How to Avoid Overfitting and Underfitting in Machine Learning Models?

sdvsdvsdv1@ / 30 Nov, 2024

Therefore, one of the most essential problems of machine learning is how to avoid underfitting and overfitting. These two terms refer to some of the problems that arises during the training of a model and affects a model performance on new data. In this blog, let’s take a closer look at what overfitting and underfitting means and examine several tips that can help you prevent these problem in your machine learning models.

What is Underfitting?

When a model is too simple to capture all the training data then it is said to be an underfitting model. In general, it is not capable of learning the intricacies of the data and therefore does not do well for the data set used for training or any other data set (test data). Underfitting often happens when:

• The model is not adequate to the richness of the data set and the framework under consideration.

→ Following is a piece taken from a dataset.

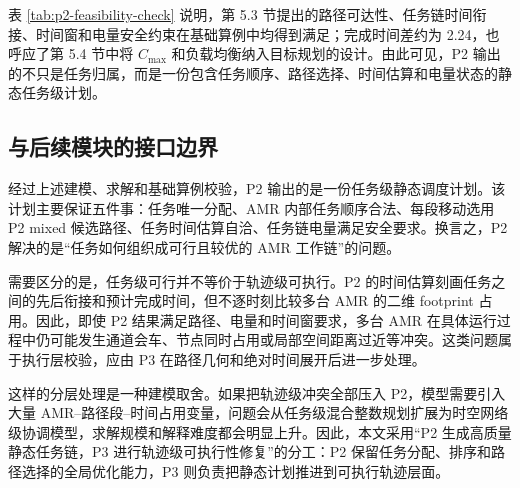 表 \ref{tab:p2-feasibility-check} 说明，第 5.3 节提出的路径可达性、任务链时间衔接、时间窗和电量安全约束在基础算例中均得到满足；完成时间差约为 2.24，也呼应了第 5.4 节中将 $C_{\max}$ 和负载均衡纳入目标规划的设计。由此可见，P2 输出的不只是任务归属，而是一份包含任务顺序、路径选择、时间估算和电量状态的静态任务级计划。

\subsection{与后续模块的接口边界}

经过上述建模、求解和基础算例校验，P2 输出的是一份任务级静态调度计划。该计划主要保证五件事：任务唯一分配、AMR 内部任务顺序合法、每段移动选用 P2 mixed 候选路径、任务时间估算自洽、任务链电量满足安全要求。换言之，P2 解决的是“任务如何组织成可行且较优的 AMR 工作链”的问题。

需要区分的是，任务级可行并不等价于轨迹级可执行。P2 的时间估算刻画任务之间的先后衔接和预计完成时间，但不逐时刻比较多台 AMR 的二维 footprint 占用。因此，即使 P2 结果满足路径、电量和时间窗要求，多台 AMR 在具体运行过程中仍可能发生通道会车、节点同时占用或局部空间距离过近等冲突。这类问题属于执行层校验，应由 P3 在路径几何和绝对时间展开后进一步处理。

这样的分层处理是一种建模取舍。如果把轨迹级冲突全部压入 P2，模型需要引入大量 AMR--路径段--时间占用变量，问题会从任务级混合整数规划扩展为时空网络级协调模型，求解规模和解释难度都会明显上升。因此，本文采用“P2 生成高质量静态任务链，P3 进行轨迹级可执行性修复”的分工：P2 保留任务分配、排序和路径选择的全局优化能力，P3 则负责把静态计划推进到可执行轨迹层面。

• On the Internet, the model is trained for too few epochs or iterations.

• The features used for training of the model are either uninformative or don’t have enough dimensions in order to describe the structure of data.

Signs of Underfitting:

• Low training accuracy: The results of the model are rather poor even on the training data.

• Low test accuracy: It also shows low generalization capability on unseen data and on the new data specifically.

1. Faster Training Time

• Simpler Models: Underfitting is more likely to occur when using less complex methods (linear regression, decision trees with low depth, etc) , which are, generally, trained faster than, for example, deep neural networks or large ensembles.

• Less Computational Cost: Indeed, models with fewer parameters are less computationally intensive and hence are beneficial when handling large databases or where computing power is of essence (for instance in RAM–intensive computation).

Benefit: If there are no complex patterns in the task then underfitting can be helpful in terms of with rapid experimentation and placing the model into production without significant loss in its performance.

2. Generalization Improve in the Cases of Low Complexity

Avoiding Overfitting in Simple Data: Indeed, there are situations where the data are already comparatively ‘simple,’ and extraordinary elaborate models are not required. For instance in cases where the situation between the features of concerns and the target is linear and easily separable using hyper plane such as the linear regression the use of the model with higher non-linearity than the actual data will only do more harm than good.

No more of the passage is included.